Why can an object not reach the speed of light by falling in a gravitational field with constant acceleration?

Question

I recently learned in school that the gravitational potential energy of an object is equal to $mgh$. I also learned that the kinetic energy of an object is $\frac12 mv^2$. If an object falls in a vacuum, it will convert all of its gravitational potential energy to kinetic energy before hitting the floor. Therefore, $$mgh = 1/2mv^2$$ $$gh = 1/2v^2$$ If $g = 10 N/kg$ on a planet then to reach the speed of light: $h = 1/20c^2$

If an object were dropped from this height I assume it would not reach the speed of light. I think this is because $g$ would get smaller as you went further away. I found out that $F = \frac {Gm_1m_2}{r^2}$ and that the weight of something is $F = m_2g$. Therefore, $g =\frac {Gm_1}{r^2}$. If instead of having $g = 10 N/kg$ on the surface, if $g = 10 N/kg$ at that height then $10 =\frac {Gm_1}{(c^2/20)^2}$. Therefore, the mass of the planet would be $m_1 = c^4/(40G)$.

So, if you dropped something from a height of $c^2/20$ in a vacuum (although unreasonably large) on a planet with mass $c^4/40G$, surely it would accelerate fast enough to reach the speed of light? As it fell, $g$ would only increase so why wouldn't it become faster than light? What have I done wrong? Thanks

Answer 1

The short answer is special relativity.

classically

According to classical mechanics, there is nothing to prevent an object from accelerating faster than the speed of light. By conservation of energy you can calculate the speed of a dropped object by looking at the change in gravitational potential. As you note, the equation $PE=mgh$ needs to be modified to handle the changing gravitational field $g$ once the object is far from the surface of the Earth.

We can use the Newtonian gravitational potential $V(r) = - \frac{GM}{r}$, where $r$ is the separation between the central mass $M$ and the falling object.
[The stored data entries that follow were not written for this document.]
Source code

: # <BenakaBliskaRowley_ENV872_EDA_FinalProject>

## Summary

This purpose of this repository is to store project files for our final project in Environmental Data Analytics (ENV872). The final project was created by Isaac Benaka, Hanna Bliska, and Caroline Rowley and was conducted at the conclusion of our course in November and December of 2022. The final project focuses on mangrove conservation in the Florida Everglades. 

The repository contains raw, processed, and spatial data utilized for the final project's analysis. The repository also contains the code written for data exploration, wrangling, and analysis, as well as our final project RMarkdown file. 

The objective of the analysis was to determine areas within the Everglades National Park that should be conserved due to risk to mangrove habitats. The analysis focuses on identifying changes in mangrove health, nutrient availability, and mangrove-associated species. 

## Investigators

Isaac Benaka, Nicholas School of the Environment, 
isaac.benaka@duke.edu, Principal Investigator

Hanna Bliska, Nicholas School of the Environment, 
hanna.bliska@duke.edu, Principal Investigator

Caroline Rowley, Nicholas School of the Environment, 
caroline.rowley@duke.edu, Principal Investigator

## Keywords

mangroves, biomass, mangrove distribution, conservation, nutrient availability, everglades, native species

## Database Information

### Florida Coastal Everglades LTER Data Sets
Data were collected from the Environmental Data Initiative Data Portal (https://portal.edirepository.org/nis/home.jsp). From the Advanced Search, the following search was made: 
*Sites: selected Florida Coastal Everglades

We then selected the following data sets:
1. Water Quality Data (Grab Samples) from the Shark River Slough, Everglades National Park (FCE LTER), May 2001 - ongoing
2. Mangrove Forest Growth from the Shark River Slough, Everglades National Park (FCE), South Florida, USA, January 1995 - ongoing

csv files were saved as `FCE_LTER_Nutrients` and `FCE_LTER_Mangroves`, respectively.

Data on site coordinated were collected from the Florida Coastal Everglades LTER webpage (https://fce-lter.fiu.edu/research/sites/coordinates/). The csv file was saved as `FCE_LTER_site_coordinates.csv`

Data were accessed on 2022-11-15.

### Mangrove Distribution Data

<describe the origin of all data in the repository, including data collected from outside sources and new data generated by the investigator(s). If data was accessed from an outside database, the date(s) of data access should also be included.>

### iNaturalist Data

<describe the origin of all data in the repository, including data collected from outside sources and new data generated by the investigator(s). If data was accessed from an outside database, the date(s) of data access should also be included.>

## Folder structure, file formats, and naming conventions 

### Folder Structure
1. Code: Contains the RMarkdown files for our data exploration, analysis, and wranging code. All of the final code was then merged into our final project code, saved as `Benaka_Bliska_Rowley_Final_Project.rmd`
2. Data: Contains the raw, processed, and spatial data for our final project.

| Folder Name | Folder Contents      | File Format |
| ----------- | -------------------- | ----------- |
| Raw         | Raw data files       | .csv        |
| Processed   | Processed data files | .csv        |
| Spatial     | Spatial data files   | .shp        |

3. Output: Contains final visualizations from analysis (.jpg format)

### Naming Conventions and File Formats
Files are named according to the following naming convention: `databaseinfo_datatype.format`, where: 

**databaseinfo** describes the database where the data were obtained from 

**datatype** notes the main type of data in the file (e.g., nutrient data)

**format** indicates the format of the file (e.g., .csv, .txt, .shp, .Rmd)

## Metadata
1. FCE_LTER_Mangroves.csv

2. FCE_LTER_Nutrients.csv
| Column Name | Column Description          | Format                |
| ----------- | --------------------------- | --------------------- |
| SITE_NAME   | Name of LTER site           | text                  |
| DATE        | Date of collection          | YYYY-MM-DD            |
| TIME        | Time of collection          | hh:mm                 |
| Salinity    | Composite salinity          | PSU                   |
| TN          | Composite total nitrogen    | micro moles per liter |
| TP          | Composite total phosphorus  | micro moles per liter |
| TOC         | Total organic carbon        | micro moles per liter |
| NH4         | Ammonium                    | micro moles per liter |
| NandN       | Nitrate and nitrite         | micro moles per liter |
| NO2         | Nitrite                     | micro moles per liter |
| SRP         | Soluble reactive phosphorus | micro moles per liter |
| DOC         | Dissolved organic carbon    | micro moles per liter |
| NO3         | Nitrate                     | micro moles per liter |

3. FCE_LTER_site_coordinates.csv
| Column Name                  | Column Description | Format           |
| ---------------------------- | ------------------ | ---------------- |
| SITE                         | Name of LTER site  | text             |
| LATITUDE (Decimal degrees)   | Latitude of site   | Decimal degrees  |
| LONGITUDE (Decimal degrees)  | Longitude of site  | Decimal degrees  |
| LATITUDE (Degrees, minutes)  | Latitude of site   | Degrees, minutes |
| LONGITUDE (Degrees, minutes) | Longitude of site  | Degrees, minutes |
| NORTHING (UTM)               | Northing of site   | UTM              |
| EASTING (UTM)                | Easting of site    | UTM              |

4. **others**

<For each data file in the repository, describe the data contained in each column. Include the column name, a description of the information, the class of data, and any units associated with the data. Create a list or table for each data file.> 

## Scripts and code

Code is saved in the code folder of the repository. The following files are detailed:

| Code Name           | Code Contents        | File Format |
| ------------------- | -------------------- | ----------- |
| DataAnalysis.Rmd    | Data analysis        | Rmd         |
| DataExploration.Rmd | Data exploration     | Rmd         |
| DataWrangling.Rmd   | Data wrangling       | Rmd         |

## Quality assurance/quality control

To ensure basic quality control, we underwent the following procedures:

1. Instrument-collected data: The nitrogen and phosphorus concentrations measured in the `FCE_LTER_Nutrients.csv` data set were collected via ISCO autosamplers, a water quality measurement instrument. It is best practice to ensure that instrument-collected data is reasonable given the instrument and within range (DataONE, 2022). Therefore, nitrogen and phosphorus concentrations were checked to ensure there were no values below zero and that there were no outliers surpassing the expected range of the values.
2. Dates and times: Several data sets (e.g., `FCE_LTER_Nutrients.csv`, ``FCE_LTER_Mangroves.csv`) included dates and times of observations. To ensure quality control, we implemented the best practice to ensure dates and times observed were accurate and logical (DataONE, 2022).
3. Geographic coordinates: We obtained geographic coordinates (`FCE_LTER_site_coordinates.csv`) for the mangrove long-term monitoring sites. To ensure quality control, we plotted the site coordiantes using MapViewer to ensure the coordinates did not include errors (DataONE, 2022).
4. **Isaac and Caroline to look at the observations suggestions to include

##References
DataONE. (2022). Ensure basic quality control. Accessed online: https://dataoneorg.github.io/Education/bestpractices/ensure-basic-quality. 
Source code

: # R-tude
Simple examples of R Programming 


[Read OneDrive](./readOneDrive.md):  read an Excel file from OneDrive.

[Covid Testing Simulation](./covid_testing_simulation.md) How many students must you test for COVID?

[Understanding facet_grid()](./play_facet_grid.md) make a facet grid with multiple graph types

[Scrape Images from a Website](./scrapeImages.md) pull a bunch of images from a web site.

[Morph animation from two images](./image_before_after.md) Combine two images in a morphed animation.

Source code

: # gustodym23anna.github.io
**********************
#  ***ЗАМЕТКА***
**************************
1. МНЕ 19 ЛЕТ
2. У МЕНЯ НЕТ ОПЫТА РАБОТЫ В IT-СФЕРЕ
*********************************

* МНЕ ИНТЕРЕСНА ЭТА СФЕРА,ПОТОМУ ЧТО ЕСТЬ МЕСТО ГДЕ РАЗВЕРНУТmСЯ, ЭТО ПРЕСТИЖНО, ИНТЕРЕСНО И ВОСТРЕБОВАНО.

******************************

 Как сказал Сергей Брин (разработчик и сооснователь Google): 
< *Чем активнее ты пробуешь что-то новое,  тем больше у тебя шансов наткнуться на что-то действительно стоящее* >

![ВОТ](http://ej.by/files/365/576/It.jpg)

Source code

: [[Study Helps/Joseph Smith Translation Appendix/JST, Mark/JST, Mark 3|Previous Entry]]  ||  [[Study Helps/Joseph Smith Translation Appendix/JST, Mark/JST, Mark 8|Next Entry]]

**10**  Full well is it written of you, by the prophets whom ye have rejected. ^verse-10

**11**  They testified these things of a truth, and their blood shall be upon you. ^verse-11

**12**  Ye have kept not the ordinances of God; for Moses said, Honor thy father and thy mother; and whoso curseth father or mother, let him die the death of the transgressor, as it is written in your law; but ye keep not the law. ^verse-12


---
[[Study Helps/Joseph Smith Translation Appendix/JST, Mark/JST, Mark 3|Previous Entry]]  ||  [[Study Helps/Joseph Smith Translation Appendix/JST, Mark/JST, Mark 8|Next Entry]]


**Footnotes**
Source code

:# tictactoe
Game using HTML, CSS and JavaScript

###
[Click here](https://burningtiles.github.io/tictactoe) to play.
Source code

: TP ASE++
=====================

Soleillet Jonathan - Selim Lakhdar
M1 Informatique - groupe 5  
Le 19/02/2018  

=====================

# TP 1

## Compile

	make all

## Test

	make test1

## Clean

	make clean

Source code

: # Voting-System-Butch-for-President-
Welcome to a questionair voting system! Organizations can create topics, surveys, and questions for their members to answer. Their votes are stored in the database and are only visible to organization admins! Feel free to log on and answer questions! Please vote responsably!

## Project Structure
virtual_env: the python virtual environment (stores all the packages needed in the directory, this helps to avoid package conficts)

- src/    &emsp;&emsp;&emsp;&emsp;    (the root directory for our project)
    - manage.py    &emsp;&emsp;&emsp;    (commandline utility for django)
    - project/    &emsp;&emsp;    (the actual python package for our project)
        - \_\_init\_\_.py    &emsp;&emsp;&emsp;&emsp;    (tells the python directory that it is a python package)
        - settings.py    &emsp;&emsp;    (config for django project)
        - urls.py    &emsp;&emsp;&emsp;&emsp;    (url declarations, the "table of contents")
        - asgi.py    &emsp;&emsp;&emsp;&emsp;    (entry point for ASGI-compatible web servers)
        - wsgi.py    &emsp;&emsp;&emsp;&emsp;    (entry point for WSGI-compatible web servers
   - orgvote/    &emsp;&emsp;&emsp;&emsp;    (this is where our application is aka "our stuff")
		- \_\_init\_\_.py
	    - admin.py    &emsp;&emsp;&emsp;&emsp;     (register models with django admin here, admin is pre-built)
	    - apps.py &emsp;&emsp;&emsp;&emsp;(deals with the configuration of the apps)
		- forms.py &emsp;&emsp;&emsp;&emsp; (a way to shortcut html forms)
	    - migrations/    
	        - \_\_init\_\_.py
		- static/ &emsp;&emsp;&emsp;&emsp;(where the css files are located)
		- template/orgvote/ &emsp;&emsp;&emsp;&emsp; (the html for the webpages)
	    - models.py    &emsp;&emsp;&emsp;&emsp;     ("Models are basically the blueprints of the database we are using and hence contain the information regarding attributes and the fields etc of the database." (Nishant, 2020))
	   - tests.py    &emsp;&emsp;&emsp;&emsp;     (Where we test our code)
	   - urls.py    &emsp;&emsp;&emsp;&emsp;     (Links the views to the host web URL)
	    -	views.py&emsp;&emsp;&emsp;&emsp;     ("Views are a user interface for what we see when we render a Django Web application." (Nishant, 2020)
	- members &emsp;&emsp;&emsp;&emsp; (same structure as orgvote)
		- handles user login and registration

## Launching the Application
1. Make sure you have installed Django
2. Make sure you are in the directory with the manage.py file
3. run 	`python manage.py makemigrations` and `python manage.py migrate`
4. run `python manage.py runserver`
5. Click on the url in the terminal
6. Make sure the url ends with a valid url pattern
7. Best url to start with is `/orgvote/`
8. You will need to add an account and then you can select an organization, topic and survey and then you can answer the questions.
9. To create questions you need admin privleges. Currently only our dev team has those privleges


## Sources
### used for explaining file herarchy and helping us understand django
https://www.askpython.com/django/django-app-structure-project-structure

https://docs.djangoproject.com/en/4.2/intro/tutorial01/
The gravitational potential energy is $PE=mV=- \frac{GMm}{r}$. Dropping an object from rest we find:

$$ E_\mathrm{initial} = E_\mathrm{final} $$ $$ -\frac{GMm}{r_\mathrm{initial}} = -\frac{GMm}{r_\mathrm{final}} + \frac{1}{2}\, m\, v^2 $$ $$ v = \sqrt{ 2\, GM \left( \frac{1}{r_\mathrm{final}} - \frac{1}{r_\mathrm{initial}} \right) } $$

By choosing $M$ and the $r$'s appropriately we can make $v$ whatever we want.

special relativity

If we want to use special relativity, we need to modify the expression for kinetic energy. Special relativity also accounts for the rest energy of the falling particle. The rest plus kinetic energy is $E = \gamma\, mc^2$, where $$\gamma = \frac{1}{\sqrt{1-\left(\frac{v}{c}\right)^2}}$$ is the Lorentz factor for a moving particle. If $v=0$, then $\gamma=1$ so the energy is just the rest energy $mc^2$.

By conservation of energy $$ -\frac{GMm}{r_\mathrm{initial}} + mc^2 = -\frac{GMm}{r_\mathrm{final}} + \gamma\,mc^2 $$ $$ (\gamma - 1)\,c^2 = GM \left( \frac{1}{r_\mathrm{final}} - \frac{1}{r_\mathrm{initial}} \right)$$

The velocity of the dropped particle is hiding in the $\gamma$. After some algebra we can find:

$$ v = c \sqrt{1 - \left[ \frac{1}{\frac{GM}{c^2} \left( \frac{1}{r_\mathrm{final}} - \frac{1}{r_\mathrm{initial}} \right) + 1} \right]^2}$$

You can check and see that the square root term is always less than 1, so the dropped particle does not go faster than the speed of light!

Better yet, you could use general relativity instead of Newtonian gravity... but that's beyond the scope of this question.